Utilitarianism is an ethical theory that maintains that an action is right if it produces the greatest happiness for the greatest number. Ethical actions are based on consequences for human happiness. The theory as a whole, is mostly seen as secular which means that it is not religious and has no links to religion, relativistic which is the opposite to absolute, has no moral norms or rules, each situation has to be looked at because each situation is different and teleological which means that to be concerned with the end purpose or goal of an action - “the end justifies the means.” The Key components of Utilitarianism are Jeremy Bentham (1748-1832) and John Stuart Mill (1806-1873). Bentham’s theory was Act Utilitarianism, this meant that he looked at the consequences of each individual act and calculated utility each time the act was performed. Whereas Mill's theory was Rule Utilitarianism, this meant that he looked at the consequences of having everyone follow a particular rule and calculated the overall utility of accepting or rejecting the rule.

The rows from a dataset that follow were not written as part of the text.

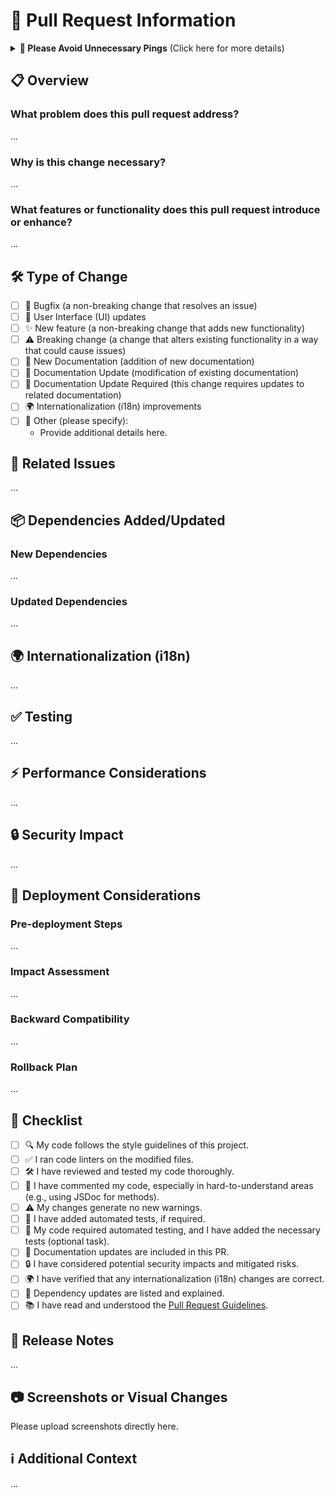 <!--
⚠️ Important: Review Before Submitting Your Pull Request

Before submitting your pull request, please ensure that you have thoroughly
reviewed our contribution guidelines. We do not accept all types of pull requests,
so make sure to follow the rules outlined in the Pull Request Guidelines.

https://github.com/homelab-alpha/openssl/blob/main/CONTRIBUTING.md#pull-requests

How to Respond to Questions in This Pull Request

1. Carefully read each question in the pull request template.
2. Provide your answers directly beneath the corresponding section.
3. Replace the placeholder "..." with your response and remove the ellipsis.
4. Do not remove the HTML comment tags, as this will break the Pull Request template.

By following this structure helps us maintain clear and organized pull requests,
making the review process more efficient.

Thank you for contributing! 🙏
-->

# 🐙 Pull Request Information

<details>
<summary><b>🚫 Please Avoid Unnecessary Pings</b> (Click here for more details)</summary>
<p>

We kindly ask all contributors to refrain from pinging maintainers unless absolutely necessary. Pings should be reserved for critical issues or urgent matters that require immediate attention.

**Why**: Limiting pings to urgent matters helps maintainers focus on and prioritize essential tasks more effectively.

</p>
</details>

## 📋 Overview

<!--
REQUIRED: Provide a concise summary of the purpose and scope of this pull request.

- What problem does this pull request address?:
  Describe the problem this PR solves.

- Why is this change necessary?:
  Explain the motivation and importance of this change.

- What features or functionality does this pull request introduce or enhance?:
  Outline the new or improved functionality introduced.

Provide your answer below:
-->

### What problem does this pull request address?

...

### Why is this change necessary?

...

### What features or functionality does this pull request introduce or enhance?

...

## 🛠️ Type of Change

<!--
REQUIRED: Select all options that apply by marking them with an "[x]".
-->

- [ ] 🐛 Bugfix (a non-breaking change that resolves an issue)
- [ ] 🎨 User Interface (UI) updates
- [ ] ✨ New feature (a non-breaking change that adds new functionality)
- [ ] ⚠️ Breaking change (a change that alters existing functionality in a way that could cause issues)
- [ ] 📄 New Documentation (addition of new documentation)
- [ ] 📄 Documentation Update (modification of existing documentation)
- [ ] 📄 Documentation Update Required (this change requires updates to related documentation)
- [ ] 🌍 Internationalization (i18n) improvements
- [ ] 🔧 Other (please specify):
  - Provide additional details here.

## 🔗 Related Issues

<!--
OPTIONAL: Reference related GitHub issues or tasks this PR addresses.
NOTE: Remove this section if not applicable.

Use proper issue links or numbers, and only include issues directly related to
this PR. Remove any irrelevant references.

Examples:

- Relates to #issue-number
- Resolves #issue-number
- Fixes #issue-number

Provide your answer below:
-->

...

## 📦 Dependencies Added/Updated

<!--
OPTIONAL: Describe any new or updated dependencies.
NOTE: Remove this section if not applicable.

- New Dependencies: List new dependencies and their purposes.
- Updated Dependencies: Summarize any updates to existing dependencies and why
  they were made.

Provide your answer below:
-->

### New Dependencies

...

### Updated Dependencies

...

## 🌍 Internationalization (i18n)

<!--
OPTIONAL: Describe any internationalization (i18n) changes made.
NOTE:     Remove this section if not applicable.

- New languages added or removed.
- Updates to existing translations.
- Steps for verifying translations.

Provide your answer below:
-->

...

## ✅ Testing

<!--
OPTIONAL: Describe your testing approach and steps taken.
NOTE: Remove this section if not applicable.

- New Tests: Outline any unit, integration, or end-to-end tests added.
- Modified Tests: Explain changes to existing test cases.
- Manual Testing: Detail steps for manually verifying the functionality.
- Test Coverage: Ensure relevant code is sufficiently tested.

Provide your answer below:
-->

...

## ⚡ Performance Considerations

<!--
OPTIONAL: Mention any relevant performance considerations.
NOTE: Remove this section if not applicable.

- Have you analyzed the performance impact? If so, explain your findings.
- Provide benchmarks or profiling results if applicable.

Provide your answer below:
-->

...

## 🔒 Security Impact

<!--
OPTIONAL: Outline any potential security impact and mitigation.
NOTE: Remove this section if not applicable.

Does this change introduce or address any security risks? If yes, describe the
risks and your mitigation approach.

Provide your answer below:
-->

...

## 🚀 Deployment Considerations

<!--
OPTIONAL: Describe deployment-related details.
NOTE: Remove this section if not applicable.

- Pre-deployment Steps: List any necessary tasks to perform before deployment.
- Impact Assessment: Assess the impact of the change on the system.
- Backward Compatibility: Specify if the change affects backward compatibility
  and how to mitigate it.
- Rollback Plan: Provide a clear rollback plan if necessary.

Provide your answer below:
-->

### Pre-deployment Steps

...

### Impact Assessment

...

### Backward Compatibility

...

### Rollback Plan

...

## 📄 Checklist

<!--
REQUIRED: Select all options that apply by marking them with an "[x]".
-->

- [ ] 🔍 My code follows the style guidelines of this project.
- [ ] ✅ I ran code linters on the modified files.
- [ ] 🛠️ I have reviewed and tested my code thoroughly.
- [ ] 📝 I have commented my code, especially in hard-to-understand areas (e.g., using JSDoc for methods).
- [ ] ⚠️ My changes generate no new warnings.
- [ ] 🧪 I have added automated tests, if required.
- [ ] 🤖 My code required automated testing, and I have added the necessary tests (optional task).
- [ ] 📄 Documentation updates are included in this PR.
- [ ] 🔒 I have considered potential security impacts and mitigated risks.
- [ ] 🌍 I have verified that any internationalization (i18n) changes are correct.
- [ ] 🧰 Dependency updates are listed and explained.
- [ ] 📚 I have read and understood the [Pull Request Guidelines](https://github.com/homelab-alpha/openssl/blob/main/CONTRIBUTING.md#pull-requests).

## 📰 Release Notes

<!--
REQUIRED: Provide a summary of the most important change for the changelog.

Example:

- Fixed a bug causing X to fail under Y conditions.

Provide your answer below:
-->

...

## 📷 Screenshots or Visual Changes

<!--
OPTIONAL: Provide screenshots for visual changes.
NOTE: Remove this section if not applicable.

Please upload the image directly here by pasting it or dragging and dropping.
Avoid using external image services as the image will be uploaded automatically.

If this pull request introduces visual changes, please provide the following details.

- UI Modifications: Highlight any changes made to the user interface.
- Before & After: Include screenshots or comparisons.

Example:

| Changes  | Before                | After                |
| -------- | --------------------- | -------------------- |
| Change 1 | ![Before](image-link) | ![After](image-link) |
| Change 2 | ![Before](image-link) | ![After](image-link) |
-->

Please upload screenshots directly here.

## ℹ️ Additional Context

<!--
OPTIONAL: Add any other notes or references useful for reviewers.
NOTE: Remove this section if not applicable.

- Design decisions or trade-offs made during development.
- Alternative solutions considered but not implemented.
- Relevant links, such as specifications, discussions, or resources.
- Dependencies or related pull requests that must be addressed before merging.

Provide your answer below:
-->

...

Jeremy Bentham was a (18th century) Philosopher, economist and social reformer. He wrote the Principles of Morals and Legislation in 1789. As an individual, he witnessed tremendous unfairness within society with the minority becoming wealthy off the backs of the poor majority. Therefore, this led to him wanting to make a system of morality that would benefit the masses. Bentham believed that the main aim was to achieve happiness and pleasure whilst avoiding pain. The ethical theory can be split into 3 parts which are :

The Motivation of Humans, this was his view on what drove humans and what goodness and badness was all about. Bentham believed that humans were motivated by pain and pleasure because of this, he is known as a Hedonist. According to Bentham, all human beings seek pleasure and avoid pain. In the introduction of his book Principles of Morals and Legislation, he wrote:

“Nature has placed mankind under the governance of two sovereign masters - pain and pleasure. It is for them alone to point out what we ought to do, as well as to determine what we shall do.” (Bentham 1789).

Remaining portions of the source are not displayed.